> **What you should do**
Which lines in the data below contain the word "Node"? Copy each of them.

○ ○ ○ ○

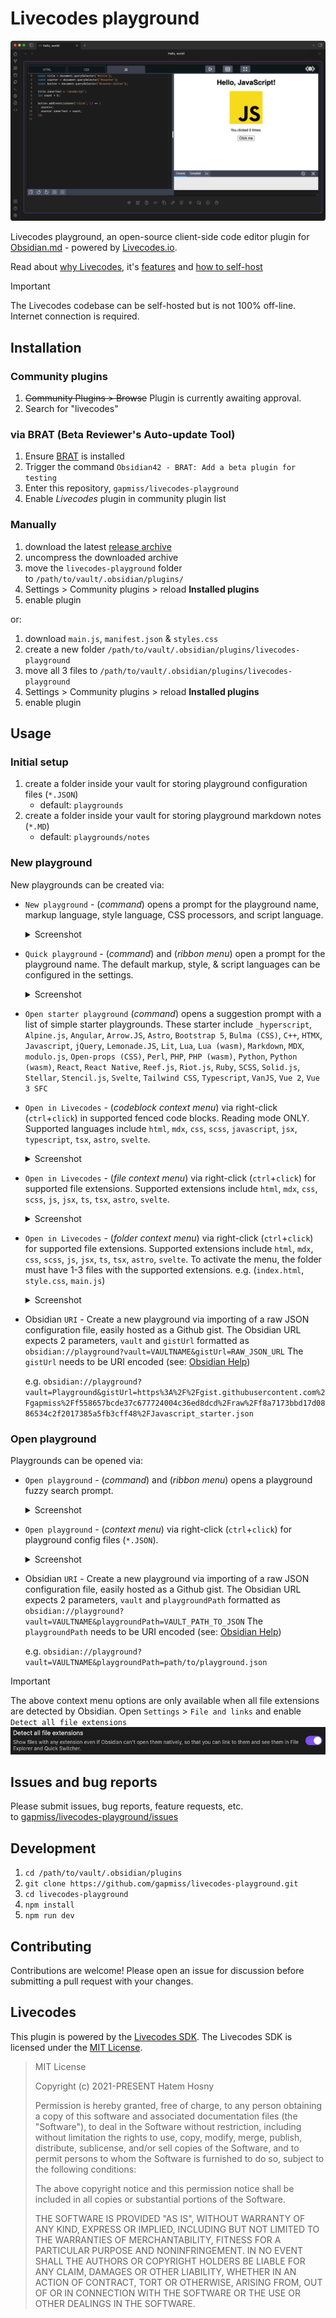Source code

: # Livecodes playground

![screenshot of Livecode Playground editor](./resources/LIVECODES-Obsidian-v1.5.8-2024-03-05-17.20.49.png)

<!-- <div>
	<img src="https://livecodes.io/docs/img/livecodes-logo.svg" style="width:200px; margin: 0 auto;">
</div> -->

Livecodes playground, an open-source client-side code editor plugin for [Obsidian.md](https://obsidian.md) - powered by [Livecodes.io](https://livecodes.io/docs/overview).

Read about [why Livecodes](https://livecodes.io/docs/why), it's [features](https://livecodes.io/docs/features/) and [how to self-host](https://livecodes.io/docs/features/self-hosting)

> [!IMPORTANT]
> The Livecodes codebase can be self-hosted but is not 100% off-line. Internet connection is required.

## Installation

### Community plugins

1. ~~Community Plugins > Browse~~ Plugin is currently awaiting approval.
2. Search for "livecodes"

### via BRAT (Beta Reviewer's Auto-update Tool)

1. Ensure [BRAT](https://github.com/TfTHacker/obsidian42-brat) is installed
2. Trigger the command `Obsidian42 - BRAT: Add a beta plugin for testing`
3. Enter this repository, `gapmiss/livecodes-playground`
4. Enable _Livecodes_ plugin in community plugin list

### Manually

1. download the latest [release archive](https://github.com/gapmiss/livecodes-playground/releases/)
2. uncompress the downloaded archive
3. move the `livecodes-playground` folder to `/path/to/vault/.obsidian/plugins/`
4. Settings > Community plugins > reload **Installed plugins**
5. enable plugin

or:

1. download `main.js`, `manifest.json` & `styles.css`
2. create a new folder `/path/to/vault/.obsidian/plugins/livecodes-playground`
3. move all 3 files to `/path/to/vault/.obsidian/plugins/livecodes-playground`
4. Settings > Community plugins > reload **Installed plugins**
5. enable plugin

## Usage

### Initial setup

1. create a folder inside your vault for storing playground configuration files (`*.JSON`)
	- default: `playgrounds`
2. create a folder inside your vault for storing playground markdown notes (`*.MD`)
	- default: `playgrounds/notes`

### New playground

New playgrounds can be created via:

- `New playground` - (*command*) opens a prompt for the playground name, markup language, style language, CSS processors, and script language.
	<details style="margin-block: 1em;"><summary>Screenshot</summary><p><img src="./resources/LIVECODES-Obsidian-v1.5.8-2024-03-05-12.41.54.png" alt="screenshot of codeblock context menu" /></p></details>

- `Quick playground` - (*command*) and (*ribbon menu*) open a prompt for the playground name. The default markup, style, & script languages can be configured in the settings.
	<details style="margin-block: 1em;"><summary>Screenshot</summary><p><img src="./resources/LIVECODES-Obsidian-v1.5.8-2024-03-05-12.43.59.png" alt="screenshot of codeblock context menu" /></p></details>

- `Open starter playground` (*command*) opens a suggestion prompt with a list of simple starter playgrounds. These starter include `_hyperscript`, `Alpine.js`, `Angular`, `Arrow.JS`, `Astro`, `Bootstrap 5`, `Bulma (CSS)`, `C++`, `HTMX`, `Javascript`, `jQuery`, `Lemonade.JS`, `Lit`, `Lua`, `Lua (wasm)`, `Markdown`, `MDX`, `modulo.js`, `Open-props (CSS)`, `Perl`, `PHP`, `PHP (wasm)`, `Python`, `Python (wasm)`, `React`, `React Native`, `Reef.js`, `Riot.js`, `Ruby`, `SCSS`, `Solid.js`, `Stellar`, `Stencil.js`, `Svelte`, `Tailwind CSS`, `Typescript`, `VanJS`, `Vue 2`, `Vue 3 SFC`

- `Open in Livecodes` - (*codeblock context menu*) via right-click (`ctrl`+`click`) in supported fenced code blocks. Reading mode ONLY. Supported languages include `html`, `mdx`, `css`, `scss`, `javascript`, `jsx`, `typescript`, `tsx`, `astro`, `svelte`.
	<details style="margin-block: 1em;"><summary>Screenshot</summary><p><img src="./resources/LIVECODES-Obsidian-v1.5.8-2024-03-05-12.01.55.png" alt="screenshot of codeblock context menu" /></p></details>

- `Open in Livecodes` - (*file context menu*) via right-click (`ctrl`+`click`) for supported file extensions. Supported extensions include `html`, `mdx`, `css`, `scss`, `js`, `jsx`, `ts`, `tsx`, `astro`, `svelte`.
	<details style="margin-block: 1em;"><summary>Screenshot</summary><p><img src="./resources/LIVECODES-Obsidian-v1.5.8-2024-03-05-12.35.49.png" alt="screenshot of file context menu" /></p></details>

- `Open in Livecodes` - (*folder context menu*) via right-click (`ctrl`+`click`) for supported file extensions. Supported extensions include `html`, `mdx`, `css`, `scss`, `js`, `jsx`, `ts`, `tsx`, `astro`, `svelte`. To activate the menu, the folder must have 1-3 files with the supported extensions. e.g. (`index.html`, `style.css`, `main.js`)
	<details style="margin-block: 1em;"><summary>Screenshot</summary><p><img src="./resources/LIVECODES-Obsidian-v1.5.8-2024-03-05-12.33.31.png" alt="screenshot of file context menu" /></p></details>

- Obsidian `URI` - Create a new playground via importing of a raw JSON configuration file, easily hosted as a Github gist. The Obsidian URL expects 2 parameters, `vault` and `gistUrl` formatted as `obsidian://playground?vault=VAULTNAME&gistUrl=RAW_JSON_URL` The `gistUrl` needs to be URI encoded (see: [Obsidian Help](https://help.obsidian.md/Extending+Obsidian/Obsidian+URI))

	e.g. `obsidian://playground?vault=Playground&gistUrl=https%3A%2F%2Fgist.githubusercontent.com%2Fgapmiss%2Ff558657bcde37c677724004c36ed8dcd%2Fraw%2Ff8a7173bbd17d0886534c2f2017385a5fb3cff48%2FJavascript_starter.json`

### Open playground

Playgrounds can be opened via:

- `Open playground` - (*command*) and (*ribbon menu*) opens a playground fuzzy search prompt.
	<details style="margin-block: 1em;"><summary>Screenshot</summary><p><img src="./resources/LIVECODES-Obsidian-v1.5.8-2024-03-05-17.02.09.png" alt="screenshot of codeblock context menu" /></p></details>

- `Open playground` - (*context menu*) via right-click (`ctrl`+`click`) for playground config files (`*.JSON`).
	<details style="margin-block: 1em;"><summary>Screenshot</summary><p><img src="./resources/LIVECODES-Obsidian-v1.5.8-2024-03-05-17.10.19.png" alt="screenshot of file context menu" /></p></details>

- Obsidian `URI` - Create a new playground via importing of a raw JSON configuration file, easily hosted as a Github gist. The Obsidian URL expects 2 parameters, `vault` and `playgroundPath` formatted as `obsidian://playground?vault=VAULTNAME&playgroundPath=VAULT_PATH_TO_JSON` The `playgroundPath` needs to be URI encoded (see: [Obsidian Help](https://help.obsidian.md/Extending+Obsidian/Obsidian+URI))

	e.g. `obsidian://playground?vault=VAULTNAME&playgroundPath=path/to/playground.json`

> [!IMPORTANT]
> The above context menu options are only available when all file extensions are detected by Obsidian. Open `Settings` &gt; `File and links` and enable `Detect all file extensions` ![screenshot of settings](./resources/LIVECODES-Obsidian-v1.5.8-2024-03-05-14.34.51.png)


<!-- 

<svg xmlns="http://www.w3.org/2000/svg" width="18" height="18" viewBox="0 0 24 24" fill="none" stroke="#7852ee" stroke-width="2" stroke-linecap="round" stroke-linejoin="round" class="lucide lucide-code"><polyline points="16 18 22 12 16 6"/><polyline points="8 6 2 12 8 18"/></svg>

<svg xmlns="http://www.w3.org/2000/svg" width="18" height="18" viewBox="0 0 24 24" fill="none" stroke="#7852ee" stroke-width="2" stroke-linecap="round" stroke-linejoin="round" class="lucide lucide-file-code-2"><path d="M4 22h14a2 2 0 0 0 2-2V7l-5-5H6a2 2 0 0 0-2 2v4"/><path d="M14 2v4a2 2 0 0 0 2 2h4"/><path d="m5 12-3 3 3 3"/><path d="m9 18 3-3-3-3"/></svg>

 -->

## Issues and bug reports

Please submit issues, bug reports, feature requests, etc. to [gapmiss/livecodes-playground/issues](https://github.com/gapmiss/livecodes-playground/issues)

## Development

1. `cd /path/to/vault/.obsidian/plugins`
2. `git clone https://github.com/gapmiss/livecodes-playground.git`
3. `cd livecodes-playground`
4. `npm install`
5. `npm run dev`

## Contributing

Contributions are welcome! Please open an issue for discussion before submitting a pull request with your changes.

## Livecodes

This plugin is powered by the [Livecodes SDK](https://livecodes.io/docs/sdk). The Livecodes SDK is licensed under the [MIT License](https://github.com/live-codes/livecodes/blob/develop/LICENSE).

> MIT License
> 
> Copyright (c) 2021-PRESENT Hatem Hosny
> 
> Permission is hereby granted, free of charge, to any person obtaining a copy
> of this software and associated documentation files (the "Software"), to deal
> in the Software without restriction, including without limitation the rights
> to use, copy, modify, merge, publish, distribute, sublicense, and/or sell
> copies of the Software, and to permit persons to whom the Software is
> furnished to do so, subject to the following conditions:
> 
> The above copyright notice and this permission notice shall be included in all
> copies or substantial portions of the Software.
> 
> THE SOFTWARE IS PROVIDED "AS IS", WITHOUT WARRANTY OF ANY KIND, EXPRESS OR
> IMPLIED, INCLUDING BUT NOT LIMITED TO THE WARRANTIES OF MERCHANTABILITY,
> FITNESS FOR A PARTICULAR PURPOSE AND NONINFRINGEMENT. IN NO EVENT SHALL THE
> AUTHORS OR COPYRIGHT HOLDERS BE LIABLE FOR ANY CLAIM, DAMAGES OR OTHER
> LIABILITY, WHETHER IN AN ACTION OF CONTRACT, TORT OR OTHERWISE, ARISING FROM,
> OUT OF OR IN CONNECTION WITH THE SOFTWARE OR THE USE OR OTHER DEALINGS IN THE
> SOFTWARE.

○ ○ ○ ○

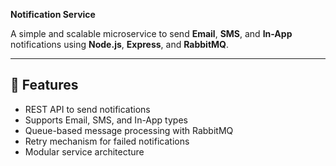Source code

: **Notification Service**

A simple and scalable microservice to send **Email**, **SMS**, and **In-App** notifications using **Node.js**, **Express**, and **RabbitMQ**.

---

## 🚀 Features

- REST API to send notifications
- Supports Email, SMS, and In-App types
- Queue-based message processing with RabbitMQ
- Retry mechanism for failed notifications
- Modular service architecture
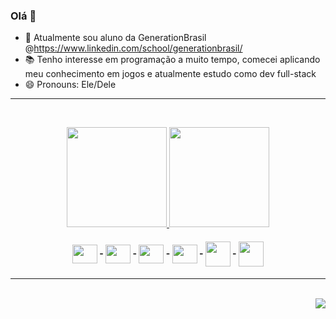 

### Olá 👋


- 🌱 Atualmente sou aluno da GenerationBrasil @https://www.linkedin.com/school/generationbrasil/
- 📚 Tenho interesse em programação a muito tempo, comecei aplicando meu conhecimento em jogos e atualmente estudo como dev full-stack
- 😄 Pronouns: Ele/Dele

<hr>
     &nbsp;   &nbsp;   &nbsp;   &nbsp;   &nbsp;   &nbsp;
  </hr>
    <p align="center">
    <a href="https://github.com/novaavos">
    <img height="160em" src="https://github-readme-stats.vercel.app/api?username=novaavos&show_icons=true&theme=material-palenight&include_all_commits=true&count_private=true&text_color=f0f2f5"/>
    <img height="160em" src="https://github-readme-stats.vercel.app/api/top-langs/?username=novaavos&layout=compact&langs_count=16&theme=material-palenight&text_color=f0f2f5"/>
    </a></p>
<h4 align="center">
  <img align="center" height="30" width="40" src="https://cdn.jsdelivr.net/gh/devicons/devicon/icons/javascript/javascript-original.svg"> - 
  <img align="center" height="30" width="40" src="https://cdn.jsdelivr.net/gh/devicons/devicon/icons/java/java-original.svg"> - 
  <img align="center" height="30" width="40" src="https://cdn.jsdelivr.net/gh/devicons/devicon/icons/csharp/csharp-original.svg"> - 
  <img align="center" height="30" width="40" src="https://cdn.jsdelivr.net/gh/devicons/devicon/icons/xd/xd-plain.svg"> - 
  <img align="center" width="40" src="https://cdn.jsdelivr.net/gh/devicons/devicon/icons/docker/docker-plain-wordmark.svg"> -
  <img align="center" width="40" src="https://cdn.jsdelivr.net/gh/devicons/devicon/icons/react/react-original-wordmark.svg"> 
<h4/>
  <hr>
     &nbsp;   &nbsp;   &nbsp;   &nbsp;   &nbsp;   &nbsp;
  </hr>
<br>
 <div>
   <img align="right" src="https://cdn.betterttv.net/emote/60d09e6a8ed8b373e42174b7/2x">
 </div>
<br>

○ ○ ○ ○

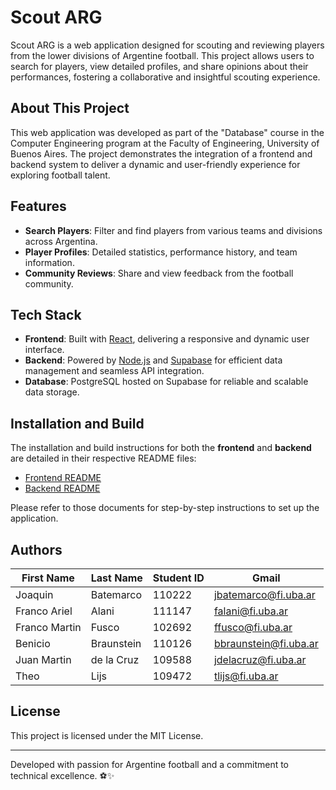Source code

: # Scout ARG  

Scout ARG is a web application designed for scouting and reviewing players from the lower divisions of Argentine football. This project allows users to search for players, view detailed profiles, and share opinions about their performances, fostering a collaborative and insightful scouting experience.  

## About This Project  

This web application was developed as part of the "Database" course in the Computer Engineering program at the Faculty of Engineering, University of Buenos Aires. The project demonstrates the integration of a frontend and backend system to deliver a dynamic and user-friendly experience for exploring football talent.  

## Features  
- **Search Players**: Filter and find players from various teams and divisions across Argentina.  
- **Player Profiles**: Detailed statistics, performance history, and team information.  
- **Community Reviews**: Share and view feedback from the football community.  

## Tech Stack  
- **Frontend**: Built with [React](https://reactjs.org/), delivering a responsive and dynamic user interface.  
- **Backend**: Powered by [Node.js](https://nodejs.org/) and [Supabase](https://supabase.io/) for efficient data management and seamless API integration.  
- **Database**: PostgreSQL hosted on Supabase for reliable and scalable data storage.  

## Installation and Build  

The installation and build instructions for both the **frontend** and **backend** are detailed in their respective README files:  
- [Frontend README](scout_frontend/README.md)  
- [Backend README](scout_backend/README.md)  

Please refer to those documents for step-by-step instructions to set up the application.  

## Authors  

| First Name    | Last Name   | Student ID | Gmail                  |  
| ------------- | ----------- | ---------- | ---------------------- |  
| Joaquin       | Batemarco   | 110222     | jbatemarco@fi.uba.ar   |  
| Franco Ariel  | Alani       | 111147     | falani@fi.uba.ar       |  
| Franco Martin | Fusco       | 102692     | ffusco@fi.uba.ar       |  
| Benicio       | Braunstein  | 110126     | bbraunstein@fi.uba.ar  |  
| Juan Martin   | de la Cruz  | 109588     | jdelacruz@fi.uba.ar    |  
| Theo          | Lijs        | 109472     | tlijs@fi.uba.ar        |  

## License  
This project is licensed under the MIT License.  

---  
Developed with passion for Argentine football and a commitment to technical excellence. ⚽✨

○ ○ ○ ○

> **Answer to the problem**
A simple and scalable microservice to send **Email**, **SMS**, and **In-App** notifications using **Node.js**, **Express**, and **RabbitMQ**.
- **Backend**: Powered by [Node.js](https://nodejs.org/) and [Supabase](https://supabase.io/) for efficient data management and seamless API integration.  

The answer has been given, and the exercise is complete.